-- GIVEN RECORDS follows --

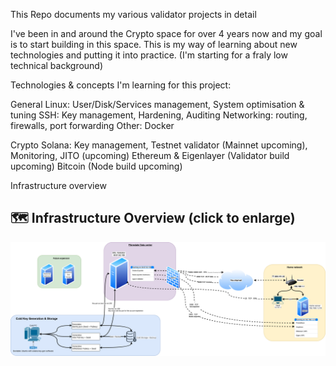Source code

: This Repo documents my various validator projects in detail

I've been in and around the Crypto space for over 4 years now and my goal is to start building in this space. This is my way of learning about new technologies and putting it into practice. (I'm starting for a fraly low technical background)

Technologies & concepts I'm learning for this project:

General
Linux: User/Disk/Services management, System optimisation & tuning
SSH: Key management, Hardening, Auditing
Networking: routing, firewalls, port forwarding
Other: Docker



Crypto
Solana: Key management, Testnet validator (Mainnet upcoming), Monitoring, JITO (upcoming)
Ethereum & Eigenlayer (Validator build upcoming)
Bitcoin (Node build upcoming)



Infrastructure overview
## 🗺️ Infrastructure Overview (click to enlarge)

![Validator Architecture](Architecture/docs/Infra-overview.drawio.png)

-- GIVEN RECORDS concluded --

• EXERCISE DETAILS: For this answer, return word for word the lines from the first line of the records through the line containing "projects in detail". Omit the pictures.

• ANSWER TO THE EXERCISE:
Source code

: This Repo documents my various validator projects in detail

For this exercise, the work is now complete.